Merge pull request #641 from wheresmyhair/main

research4pan · web-flow · commit dcda53bbf7f3 · 2023-09-11T23:12:39.000+08:00
add readme for speculative decoding
diff --git a/scripts/speculative_decoding/README.md b/scripts/speculative_decoding/README.md
@@ -0,0 +1,69 @@
+# Speculative Decoding
+## Introduction
+[Speculative Decoding (Ref: arXiv:2211.17192v2)](https://arxiv.org/abs/2211.17192) is now available for playing via:
+```bash
+python ./examples/speculative_inference.py \ 
+  --model            # your_model_name_or_path 
+  --draft_model      # your_draft_model_name_or_path 
+  --temperature      # your_temperature 
+  --gamma            # your_gamma
+  --max_new_tokens   # your_max_new_tokens
+  --gpu              # your_gpu_id
+```
+For example, 
+```bash
+python ./examples/speculative_inference.py \ 
+  --model gpt2-xl 
+  --draft_model gpt2 
+  --temperature 0.3 
+  --gamma 5
+  --max_new_tokens 512
+  --gpu 0
+```
+Another example,
+```bash
+python ./examples/speculative_inference.py \ 
+  --model /home/eric/Documents/models/gpt2-xl 
+  --draft_model /home/eric/Documents/models/gpt2 
+  --temperature 0 
+  --gamma 3
+  --max_new_tokens 1024
+  --gpu 7
+```
+## Parameter Instruction
+`model`, `draft_model`
+- Huggingface model name or locally cached model path.

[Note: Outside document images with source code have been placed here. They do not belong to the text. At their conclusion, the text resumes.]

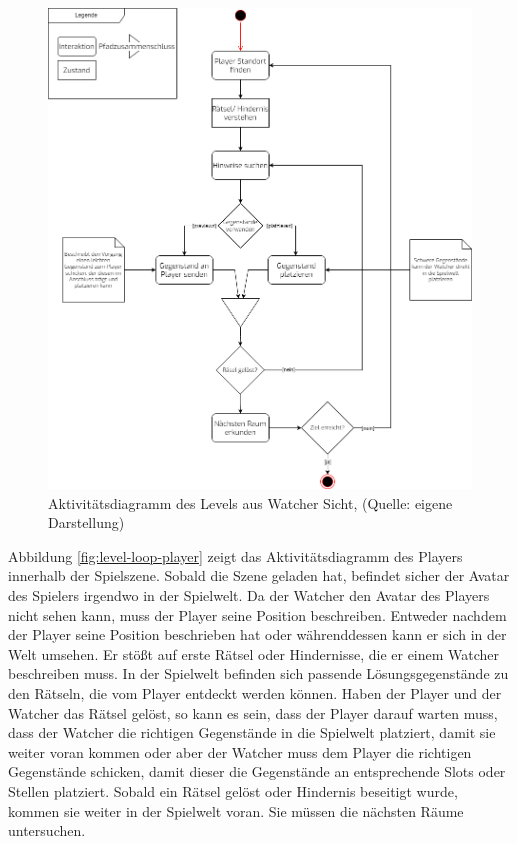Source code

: \begin{figure}[ht]
\centering
\includegraphics[width=1\linewidth]{content/pictures/LevelLoop-Watcher.drawio.png}
\caption{Aktivitätsdiagramm des Levels aus Watcher Sicht, (Quelle: eigene Darstellung)}
\label{fig:level-loop-watcher}
\end{figure}

Abbildung \ref{fig:level-loop-player} zeigt das Aktivitätsdiagramm des Players innerhalb der Spielszene. Sobald die Szene geladen hat, befindet sicher der Avatar des Spielers irgendwo in der Spielwelt. Da der Watcher den Avatar des Players nicht sehen kann, muss der Player seine Position beschreiben. Entweder nachdem der Player seine Position beschrieben hat oder währenddessen kann er sich in der Welt umsehen. Er stößt auf erste Rätsel oder Hindernisse, die er einem Watcher beschreiben muss. In der Spielwelt befinden sich passende Lösungsgegenstände zu den Rätseln, die vom Player entdeckt werden können. Haben der Player und der Watcher das Rätsel gelöst, so kann es sein, dass der Player darauf warten muss, dass der Watcher die richtigen Gegenstände in die Spielwelt platziert, damit sie weiter voran kommen oder aber der Watcher muss dem Player die richtigen Gegenstände schicken, damit dieser die Gegenstände an entsprechende Slots oder Stellen platziert. Sobald ein Rätsel gelöst oder Hindernis beseitigt wurde, kommen sie weiter in der Spielwelt voran. Sie müssen die nächsten Räume untersuchen.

+-  Currently only supports huggingface decoder only models. 
+-  `model` refers to the target model (i.e., the large model you want to accelerate) in the paper. 
+-  `draft_model` refers to the draft model in the paper.
+
+`temperature`
+- Temperature for sampling. When temperature <= 1e-6, will use argmax sampling.
+
+`gamma`
+- Number of tokens that the draft model will generate at each step. See the paper for more details.
+
+`max_new_tokens`
+- Maximum number of tokens that the speculative inference will generate.

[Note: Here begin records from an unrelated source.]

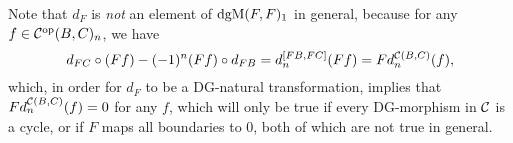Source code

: Note that \( d_F \) is \emph{not} an element of \( \operatorname{dgM}(F, F)_1 \) in general, because for any \( f \in {\mathcal{C}}^{\operatorname{op}}(B, C)_n \), we have
\[
    d_{F C} \circ (F f) - (-1)^n (F f) \circ d_{F B} = d_n^{[F B, F C]}(F f) = F d_n^{{\mathcal{C}}(B, C)} (f),
\]
which, in order for \( d_F \) to be a DG-natural transformation, implies that \( F d_n^{{\mathcal{C}}(B, C)} (f) = 0 \) for any \( f \), which will only be true if every DG-morphism in \( {\mathcal{C}} \) is a cycle, or if \( F \) maps all boundaries to \( 0 \), both of which are not true in general.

+- TODO: currently the speculative decoding will always generate `max_new_tokens` tokens. We will add a `stop_token` in the future.
+
+`gpu`
+- gpu id, currently speculative inference only support single gpu.
+
+## Experiments
+We tested the speculative inference using the first 100 inputs from alpaca test dataset as prompts. When `model=gpt2-xl`, `draft_model=gpt2`, `temperature=0.`, `max_new_tokens=512`, we observed the following acceleration:
+
+|gamma|speedup (inference time)|speed up (num of forwards)
+|--|--|--|
+|1|1.75x|1.96x|
+|2|2.29x|2.89x|
+|3|2.71x|3.77x|
+|4|3.06x|4.63x|
+|5|3.35x|5.44x|
+|6|3.65x|6.23x|
+|7|3.82x|6.94x|
+|8|3.96x|7.64x|
+|9|4.05x|8.33x|
+|10|4.14x|9.00x|
+
+Note that the speedup may be overestimated. When `temperature=0`, `gpt2-xl` and `gpt2` tend to generate duplicated tokens as the number of tokens generated increases, thus making the target model more likely to accept the draft model's output.